Abstract

e12503 Background: The oncological management of HER2+ mBC is complicated by the development of resistance to HER2-directed therapies (HER2-DTs). This project analyses real-world clinical data to determine disease response patterns that may guide treatment sequencing decisions. Methods: This collaborative project analysed HER2+ mBC datasets held by the Sussex Cancer Centre and Guy’s Cancer Centre, UK. The datasets were generated by reviewing clinical notes, radiology and e-prescribing records to collect clinical data on patients diagnosed with HER2+ mBC between 01/01/2013 – 30/09/2018. Results: 138 patients with a median age of 59 years (30 - 89 years) were diagnosed with HER2+ mBC during this time period: 88 were ER+ (63.7%) and 50 were ER- (36.3%); the median OS is 41.1 mos. (range 0.7 - 62 mos.).
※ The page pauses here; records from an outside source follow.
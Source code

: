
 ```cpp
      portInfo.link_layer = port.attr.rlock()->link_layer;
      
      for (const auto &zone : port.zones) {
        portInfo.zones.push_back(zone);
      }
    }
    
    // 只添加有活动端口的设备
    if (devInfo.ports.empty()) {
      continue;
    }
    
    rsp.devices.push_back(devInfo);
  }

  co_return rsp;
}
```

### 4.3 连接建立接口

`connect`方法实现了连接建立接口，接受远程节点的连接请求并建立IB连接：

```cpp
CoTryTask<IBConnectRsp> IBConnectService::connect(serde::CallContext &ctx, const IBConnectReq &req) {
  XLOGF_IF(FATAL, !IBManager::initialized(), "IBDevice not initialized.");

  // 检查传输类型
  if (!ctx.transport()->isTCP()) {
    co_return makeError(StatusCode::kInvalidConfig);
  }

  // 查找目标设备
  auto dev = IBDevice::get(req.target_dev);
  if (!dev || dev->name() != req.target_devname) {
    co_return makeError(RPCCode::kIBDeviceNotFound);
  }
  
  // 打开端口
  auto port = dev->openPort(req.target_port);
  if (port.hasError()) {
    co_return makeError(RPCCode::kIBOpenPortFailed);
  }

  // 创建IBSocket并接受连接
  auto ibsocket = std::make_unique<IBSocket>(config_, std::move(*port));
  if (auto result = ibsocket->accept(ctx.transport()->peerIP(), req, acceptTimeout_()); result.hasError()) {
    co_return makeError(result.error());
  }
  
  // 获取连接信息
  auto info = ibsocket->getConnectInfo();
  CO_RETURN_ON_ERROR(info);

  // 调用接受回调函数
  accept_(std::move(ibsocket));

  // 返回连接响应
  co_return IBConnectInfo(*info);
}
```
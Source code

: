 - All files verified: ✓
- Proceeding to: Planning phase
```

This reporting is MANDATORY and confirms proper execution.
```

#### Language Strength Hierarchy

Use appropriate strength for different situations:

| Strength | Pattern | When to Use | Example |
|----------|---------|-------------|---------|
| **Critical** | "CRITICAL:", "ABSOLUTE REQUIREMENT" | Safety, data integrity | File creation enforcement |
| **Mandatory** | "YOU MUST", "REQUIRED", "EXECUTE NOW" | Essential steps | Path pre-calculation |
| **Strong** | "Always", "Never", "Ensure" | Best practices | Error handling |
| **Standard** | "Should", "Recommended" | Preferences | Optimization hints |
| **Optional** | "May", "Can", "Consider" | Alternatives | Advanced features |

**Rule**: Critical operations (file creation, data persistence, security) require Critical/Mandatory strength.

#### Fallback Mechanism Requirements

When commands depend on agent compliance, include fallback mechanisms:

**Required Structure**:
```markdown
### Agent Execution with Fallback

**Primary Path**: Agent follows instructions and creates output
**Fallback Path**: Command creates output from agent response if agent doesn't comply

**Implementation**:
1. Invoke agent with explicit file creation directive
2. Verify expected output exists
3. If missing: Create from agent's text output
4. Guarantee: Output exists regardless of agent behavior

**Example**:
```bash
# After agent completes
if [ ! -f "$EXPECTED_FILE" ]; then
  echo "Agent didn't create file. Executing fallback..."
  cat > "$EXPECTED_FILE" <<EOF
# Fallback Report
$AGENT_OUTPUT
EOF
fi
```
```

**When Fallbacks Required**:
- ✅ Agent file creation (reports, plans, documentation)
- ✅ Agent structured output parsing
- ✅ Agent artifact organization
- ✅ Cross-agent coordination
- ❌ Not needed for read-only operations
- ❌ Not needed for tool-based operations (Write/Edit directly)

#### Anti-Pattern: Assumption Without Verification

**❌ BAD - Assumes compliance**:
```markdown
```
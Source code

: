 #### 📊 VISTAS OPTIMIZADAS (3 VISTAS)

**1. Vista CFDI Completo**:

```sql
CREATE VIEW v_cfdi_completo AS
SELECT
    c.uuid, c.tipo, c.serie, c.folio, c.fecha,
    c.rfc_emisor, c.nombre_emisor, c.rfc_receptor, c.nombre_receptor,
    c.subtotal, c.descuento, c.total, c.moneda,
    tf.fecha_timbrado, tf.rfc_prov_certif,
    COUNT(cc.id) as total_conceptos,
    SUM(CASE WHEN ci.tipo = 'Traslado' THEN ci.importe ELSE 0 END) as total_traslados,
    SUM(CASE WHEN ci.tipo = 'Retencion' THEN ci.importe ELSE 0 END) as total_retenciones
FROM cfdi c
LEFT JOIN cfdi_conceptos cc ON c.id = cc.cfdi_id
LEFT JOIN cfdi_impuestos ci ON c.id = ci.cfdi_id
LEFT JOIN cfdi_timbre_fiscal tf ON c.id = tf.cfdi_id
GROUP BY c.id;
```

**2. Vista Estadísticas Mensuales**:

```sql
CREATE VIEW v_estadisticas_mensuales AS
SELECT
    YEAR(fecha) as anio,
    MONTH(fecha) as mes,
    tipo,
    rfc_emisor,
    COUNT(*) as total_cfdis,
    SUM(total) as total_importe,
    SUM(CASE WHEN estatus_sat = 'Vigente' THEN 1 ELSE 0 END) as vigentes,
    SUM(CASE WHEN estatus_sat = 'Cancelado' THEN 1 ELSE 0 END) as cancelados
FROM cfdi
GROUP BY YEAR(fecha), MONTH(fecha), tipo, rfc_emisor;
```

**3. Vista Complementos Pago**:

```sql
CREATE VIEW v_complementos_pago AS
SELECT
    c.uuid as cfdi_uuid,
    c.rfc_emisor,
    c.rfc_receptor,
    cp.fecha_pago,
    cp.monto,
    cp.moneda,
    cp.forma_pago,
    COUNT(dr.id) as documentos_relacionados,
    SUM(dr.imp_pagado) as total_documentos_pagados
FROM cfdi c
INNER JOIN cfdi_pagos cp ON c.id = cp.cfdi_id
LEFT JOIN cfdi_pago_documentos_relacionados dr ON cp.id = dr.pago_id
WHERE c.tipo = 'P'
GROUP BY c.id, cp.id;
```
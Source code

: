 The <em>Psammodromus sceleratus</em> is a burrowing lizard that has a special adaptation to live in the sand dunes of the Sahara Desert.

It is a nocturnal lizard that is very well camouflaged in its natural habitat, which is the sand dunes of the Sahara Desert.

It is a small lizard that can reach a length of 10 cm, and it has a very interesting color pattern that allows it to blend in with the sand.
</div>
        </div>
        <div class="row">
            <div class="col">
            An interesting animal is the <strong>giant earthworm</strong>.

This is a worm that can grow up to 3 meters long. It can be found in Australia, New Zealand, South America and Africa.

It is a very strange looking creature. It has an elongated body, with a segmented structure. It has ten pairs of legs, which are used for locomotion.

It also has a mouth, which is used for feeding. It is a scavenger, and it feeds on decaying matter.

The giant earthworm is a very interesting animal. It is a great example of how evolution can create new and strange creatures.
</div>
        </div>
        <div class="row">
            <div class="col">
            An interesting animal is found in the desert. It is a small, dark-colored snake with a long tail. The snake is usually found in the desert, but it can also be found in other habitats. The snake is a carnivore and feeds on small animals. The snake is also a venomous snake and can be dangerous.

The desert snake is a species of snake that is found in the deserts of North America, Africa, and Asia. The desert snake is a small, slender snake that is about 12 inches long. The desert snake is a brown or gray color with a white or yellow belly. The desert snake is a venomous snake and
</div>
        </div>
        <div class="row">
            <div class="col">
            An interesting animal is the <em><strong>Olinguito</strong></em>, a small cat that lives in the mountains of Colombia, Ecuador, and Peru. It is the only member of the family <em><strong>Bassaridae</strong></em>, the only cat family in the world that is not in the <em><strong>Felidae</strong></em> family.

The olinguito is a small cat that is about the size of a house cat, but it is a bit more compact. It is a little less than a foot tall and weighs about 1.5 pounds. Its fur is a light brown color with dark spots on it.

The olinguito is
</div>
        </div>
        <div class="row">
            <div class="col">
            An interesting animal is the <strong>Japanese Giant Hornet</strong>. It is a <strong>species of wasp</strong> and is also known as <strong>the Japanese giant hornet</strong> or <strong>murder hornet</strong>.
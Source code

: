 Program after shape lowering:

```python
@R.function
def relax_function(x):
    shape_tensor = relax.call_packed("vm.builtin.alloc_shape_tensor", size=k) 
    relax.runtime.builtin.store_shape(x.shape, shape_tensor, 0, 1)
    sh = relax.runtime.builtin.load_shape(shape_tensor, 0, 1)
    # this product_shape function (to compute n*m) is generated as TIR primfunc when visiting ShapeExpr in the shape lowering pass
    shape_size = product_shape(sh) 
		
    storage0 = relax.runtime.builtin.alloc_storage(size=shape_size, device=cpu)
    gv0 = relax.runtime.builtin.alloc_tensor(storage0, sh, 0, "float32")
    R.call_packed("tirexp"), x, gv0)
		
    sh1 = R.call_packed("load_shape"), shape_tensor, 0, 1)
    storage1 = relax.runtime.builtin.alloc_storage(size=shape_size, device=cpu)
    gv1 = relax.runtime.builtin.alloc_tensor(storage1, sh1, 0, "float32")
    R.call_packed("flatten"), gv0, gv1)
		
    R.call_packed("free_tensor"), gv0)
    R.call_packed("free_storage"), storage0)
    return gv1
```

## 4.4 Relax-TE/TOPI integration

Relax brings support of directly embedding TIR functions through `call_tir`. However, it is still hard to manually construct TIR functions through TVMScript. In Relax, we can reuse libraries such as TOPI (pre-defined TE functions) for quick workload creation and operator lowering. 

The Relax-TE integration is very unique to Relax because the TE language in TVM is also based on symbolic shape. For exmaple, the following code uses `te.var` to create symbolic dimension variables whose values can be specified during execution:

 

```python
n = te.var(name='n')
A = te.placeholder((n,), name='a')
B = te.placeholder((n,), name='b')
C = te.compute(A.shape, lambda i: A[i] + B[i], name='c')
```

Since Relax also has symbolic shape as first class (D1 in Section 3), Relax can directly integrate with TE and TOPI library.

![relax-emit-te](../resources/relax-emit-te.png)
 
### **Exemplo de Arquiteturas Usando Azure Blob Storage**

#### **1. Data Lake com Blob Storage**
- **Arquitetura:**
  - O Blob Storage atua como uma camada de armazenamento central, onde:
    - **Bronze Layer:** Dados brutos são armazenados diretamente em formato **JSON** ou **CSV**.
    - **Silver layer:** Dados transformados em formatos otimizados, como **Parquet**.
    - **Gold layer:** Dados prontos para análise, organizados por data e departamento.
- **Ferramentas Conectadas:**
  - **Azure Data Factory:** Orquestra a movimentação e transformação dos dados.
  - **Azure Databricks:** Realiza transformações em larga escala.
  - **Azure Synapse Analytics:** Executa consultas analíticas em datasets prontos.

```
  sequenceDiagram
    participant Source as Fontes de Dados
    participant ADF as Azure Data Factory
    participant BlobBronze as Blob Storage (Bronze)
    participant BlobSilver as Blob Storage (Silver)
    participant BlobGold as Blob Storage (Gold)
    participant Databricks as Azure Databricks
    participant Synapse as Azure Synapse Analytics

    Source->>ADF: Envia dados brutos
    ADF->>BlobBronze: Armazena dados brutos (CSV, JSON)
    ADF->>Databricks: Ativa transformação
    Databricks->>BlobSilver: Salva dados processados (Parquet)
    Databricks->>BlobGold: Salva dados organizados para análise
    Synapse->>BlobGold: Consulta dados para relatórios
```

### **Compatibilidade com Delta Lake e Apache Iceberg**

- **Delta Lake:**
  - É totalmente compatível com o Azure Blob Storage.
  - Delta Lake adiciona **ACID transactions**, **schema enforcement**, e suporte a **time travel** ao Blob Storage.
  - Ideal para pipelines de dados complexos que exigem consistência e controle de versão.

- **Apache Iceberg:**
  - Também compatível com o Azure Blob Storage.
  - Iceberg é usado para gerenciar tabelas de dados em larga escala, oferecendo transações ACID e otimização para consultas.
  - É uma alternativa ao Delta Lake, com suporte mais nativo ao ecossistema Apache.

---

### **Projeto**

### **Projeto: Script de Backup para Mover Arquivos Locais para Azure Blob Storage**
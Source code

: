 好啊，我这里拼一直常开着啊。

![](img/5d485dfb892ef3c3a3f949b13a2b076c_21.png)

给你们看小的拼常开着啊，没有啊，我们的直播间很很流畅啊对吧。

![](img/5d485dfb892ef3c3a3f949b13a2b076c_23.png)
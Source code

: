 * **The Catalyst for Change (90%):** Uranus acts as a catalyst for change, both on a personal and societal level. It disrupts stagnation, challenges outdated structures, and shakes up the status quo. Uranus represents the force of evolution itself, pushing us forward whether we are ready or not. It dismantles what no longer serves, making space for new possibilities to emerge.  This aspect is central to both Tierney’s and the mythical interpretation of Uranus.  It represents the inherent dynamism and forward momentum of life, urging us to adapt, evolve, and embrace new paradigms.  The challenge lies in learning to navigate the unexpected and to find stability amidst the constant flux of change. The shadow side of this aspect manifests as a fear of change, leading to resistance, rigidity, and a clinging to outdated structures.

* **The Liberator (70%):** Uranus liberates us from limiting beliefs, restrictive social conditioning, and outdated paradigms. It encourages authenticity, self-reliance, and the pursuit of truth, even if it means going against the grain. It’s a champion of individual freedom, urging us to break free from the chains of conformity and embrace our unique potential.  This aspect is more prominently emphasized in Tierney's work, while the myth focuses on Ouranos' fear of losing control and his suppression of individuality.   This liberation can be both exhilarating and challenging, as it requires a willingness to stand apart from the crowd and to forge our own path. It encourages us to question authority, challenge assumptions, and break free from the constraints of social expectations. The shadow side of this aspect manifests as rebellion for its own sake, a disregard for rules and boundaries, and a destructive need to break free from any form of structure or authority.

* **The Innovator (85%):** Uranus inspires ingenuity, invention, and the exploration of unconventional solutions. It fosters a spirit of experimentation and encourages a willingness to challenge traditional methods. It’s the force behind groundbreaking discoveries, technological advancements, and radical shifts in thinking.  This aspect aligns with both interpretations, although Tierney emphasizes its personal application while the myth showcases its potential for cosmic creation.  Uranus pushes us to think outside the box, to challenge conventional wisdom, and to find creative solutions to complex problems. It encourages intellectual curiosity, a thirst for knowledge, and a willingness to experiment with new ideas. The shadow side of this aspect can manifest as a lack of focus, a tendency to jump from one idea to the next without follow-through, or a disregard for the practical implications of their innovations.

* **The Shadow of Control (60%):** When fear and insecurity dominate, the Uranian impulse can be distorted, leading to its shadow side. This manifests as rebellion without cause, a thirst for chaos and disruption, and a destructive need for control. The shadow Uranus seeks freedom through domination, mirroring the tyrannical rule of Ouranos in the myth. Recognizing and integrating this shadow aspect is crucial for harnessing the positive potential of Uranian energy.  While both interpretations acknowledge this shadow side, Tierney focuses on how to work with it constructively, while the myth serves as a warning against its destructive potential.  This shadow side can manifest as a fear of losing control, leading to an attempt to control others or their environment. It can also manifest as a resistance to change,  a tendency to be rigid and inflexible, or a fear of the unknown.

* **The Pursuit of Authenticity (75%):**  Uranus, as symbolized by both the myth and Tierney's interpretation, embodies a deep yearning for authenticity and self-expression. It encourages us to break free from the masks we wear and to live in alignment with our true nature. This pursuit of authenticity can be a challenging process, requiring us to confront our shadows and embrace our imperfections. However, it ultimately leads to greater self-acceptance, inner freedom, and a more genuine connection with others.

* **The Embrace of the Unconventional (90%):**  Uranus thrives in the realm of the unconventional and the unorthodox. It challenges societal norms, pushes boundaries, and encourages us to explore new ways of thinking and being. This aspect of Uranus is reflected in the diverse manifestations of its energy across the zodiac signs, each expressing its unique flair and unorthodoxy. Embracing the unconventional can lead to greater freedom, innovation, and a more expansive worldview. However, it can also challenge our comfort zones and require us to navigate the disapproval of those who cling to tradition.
Patients with HER2+ mBC were more likely to present with visceral metastases (68.1%, n = 94). A poorer median OS was identified in patients with ER+ HER2+ mBC (35.5 mos.) vs ER- HER2+ mBC (MNR). A benefit to median OS was observed with first line treatment using Docetaxel/Trastuzumab/Pertuzumab (THP) compared to other HER2-DTs ((54.5 mos. (n = 76) vs 26.7 mos. (n = 40)) 65.2% (n = 90) were previously treated for early breast cancer (EBC), evenly distributed across the 2 groups ER+ (64.7%, n = 57) vs ER- (66%, n = 33). 53.7% (n = 50) received trastuzumab with neo-adjuvant/adjuvant therapy (NACT/ACT). Patients previously treated for EBC demonstrated a poorer median OS (34 mos.) when compared to patients with de-novo mBC (MNR). When treated for EBC, ER+ disease was less likely to have a pathological complete response (pCR) with NACT (ER+ 22.2% (n = 4/18) vs ER- 50% (n = 5/10)). PFS data in response to an array of prescribed systemic therapies will be presented. Conclusions: Though, HER2 signalling is considered the dominant signalling pathway in HER2+ breast cancer, pre-clinical research indicates that the ER pathway represents an important escape mechanism influencing the development of resistance. Lack of efficacy (pCR) to NACT in ER+HER2+ EBC may translate to poorer outcomes (OS) when these patients develop MBC. Earlier targeting of the ER pathway in conjunction with HER2-DTs may contribute to improving patient outcomes.